One of the downsides of these great technological advances
is that we tend to put our hope completely in science. As a result, it seems that many of us have become
afflicted with a peculiarly modern disease known as “doubt”. When one becomes afflicted with doubt, he or
she comes to stand on the principle that “if you can’t prove it scientifically,
then it’s probably not reliable.” In
other words, “don’t believe it if you can’t see it.” Now, the core tenets of Christian faith (you
know, those things that we profess in the Creed?) are undetectable by our
senses and so, for those afflicted with doubt, faith seems to be “fuzzy” and
therefore “unreliable”.
In the Letter to the Hebrews in the Bible, however, faith
is defined as “the realization of what is hoped for and evidence of things not
seen.” Did you hear that? Faith, it says, is evidence! Thus, according to this, faith is not fuzzy
at all, but rather it is evidence that there can be (and, in fact, there is)
something beyond our ability to detect it with science. Given this, it seems like the doubt that we
are afflicted with these days is not so much a doubt of the objects of faith—that
is, those things that we believe in—but rather a doubt of our own human ability
to know that there is something true and real beyond our ability to detect it.
The truth that ancient peoples weren’t as afflicted with
this condition is seen in our readings today.
In our first reading, the prophet Ezekiel is speaking to the Israelite
people during the Exile.
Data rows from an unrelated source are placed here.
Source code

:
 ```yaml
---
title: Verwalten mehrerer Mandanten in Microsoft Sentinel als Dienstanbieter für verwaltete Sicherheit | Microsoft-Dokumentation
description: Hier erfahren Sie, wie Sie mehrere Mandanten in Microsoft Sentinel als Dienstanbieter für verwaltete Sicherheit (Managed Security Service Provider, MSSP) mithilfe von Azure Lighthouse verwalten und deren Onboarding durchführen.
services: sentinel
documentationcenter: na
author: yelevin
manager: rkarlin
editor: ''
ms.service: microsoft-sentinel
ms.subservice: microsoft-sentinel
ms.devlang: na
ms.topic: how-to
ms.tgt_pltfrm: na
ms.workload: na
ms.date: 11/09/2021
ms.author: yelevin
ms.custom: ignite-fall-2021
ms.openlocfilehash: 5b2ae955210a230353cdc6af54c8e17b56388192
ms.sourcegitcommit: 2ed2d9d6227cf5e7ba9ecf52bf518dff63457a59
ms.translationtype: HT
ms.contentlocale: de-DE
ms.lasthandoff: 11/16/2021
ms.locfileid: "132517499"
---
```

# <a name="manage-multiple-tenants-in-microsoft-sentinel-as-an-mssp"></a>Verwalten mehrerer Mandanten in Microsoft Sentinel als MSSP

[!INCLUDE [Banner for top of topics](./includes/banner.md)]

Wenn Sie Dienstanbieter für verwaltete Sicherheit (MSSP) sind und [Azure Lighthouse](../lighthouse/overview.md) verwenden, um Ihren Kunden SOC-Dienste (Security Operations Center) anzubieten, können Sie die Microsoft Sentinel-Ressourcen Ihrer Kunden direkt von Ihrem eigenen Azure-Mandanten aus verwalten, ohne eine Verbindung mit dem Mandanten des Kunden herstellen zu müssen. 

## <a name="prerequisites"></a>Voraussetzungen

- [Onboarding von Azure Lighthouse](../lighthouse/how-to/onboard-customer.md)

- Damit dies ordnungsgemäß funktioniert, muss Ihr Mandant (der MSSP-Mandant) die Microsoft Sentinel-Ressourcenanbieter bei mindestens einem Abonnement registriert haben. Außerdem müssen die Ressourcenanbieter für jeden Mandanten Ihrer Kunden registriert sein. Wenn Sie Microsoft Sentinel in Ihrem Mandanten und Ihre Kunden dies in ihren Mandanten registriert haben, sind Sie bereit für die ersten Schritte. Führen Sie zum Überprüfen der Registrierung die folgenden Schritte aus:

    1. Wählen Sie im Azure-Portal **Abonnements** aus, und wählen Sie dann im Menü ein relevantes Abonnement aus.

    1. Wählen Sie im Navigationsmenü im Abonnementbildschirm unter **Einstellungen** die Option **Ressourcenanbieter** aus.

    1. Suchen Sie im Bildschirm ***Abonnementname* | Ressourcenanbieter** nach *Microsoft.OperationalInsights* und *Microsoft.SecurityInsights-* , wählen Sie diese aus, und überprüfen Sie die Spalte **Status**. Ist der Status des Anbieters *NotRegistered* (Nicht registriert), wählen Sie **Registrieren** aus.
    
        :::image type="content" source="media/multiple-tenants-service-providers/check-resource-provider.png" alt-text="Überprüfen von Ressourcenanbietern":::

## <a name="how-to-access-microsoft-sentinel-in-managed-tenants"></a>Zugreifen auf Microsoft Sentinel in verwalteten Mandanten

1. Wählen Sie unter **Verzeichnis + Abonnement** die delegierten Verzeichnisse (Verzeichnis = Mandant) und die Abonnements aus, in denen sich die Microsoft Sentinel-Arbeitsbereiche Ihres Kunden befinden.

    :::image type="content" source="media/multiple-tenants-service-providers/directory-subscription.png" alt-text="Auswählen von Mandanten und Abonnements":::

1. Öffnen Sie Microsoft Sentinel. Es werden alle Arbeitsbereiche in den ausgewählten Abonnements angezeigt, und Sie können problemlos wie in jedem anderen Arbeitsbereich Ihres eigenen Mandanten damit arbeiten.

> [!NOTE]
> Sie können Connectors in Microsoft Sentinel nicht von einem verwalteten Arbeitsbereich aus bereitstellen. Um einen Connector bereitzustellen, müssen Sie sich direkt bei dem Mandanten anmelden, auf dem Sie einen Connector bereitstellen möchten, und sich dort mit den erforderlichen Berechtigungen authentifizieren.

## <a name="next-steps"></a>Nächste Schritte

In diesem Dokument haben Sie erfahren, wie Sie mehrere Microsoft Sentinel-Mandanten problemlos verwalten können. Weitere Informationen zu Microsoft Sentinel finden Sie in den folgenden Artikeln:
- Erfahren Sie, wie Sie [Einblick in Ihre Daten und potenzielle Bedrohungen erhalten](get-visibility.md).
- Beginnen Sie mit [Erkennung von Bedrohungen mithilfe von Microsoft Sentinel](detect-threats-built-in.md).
For the ancient
Israelites, being taken from their land was tantamount to saying “your God
doesn’t exist!” Thus, the words of the
prophet were for them a thing of great hope.
The word of the Lord that Ezekiel speaks today is a description of the
proof—that is, the empirical evidence—that God will give his people so that
they will know that he is the Lord: “O my people, I will open your graves and
have you rise from them, and bring you back to the land of Israel. Then you will know that I am the
Lord…” But the assurance that he gives
them is a call to know that he is Lord now: “I have promised,” he said, “and I
will do it…” “Have faith,” in other
words, “and know that I am Lord now.”
Saint Martha, of course, had great faith and so she could
say “I know…” multiple times in our Gospel reading today. First, we see that she had faith in Jesus’
power to save a person from death, for she said to Jesus “if you had been here,
my brother would not have died.” In
other words, “I know he would still
be alive if you had gotten here before
he died.” Second, we see that she also
had faith in the resurrection: for after Jesus assured her that her brother
would rise, she said “I know he will
rise, in the resurrection on the last day.”
But what she didn’t yet have faith in was Jesus’ command over death
itself. Jesus, therefore, assures her “I
am the resurrection and the life…”—in other words, “I am Lord of the
resurrection and so can make it happen whenever I wish.” Martha, perhaps shocked by this statement, but
nonetheless moved by faith, then confesses to know Jesus’ divine power to bring
life, even after death: “Yes, Lord. I
have come to believe [that is, I have
come to know] that you are the Christ, the Son of God, the one who is
coming into the world.” For this
confession of faith, she (along with her sister) saw the glory of God when her
brother, at Jesus’ command, rose from the dead.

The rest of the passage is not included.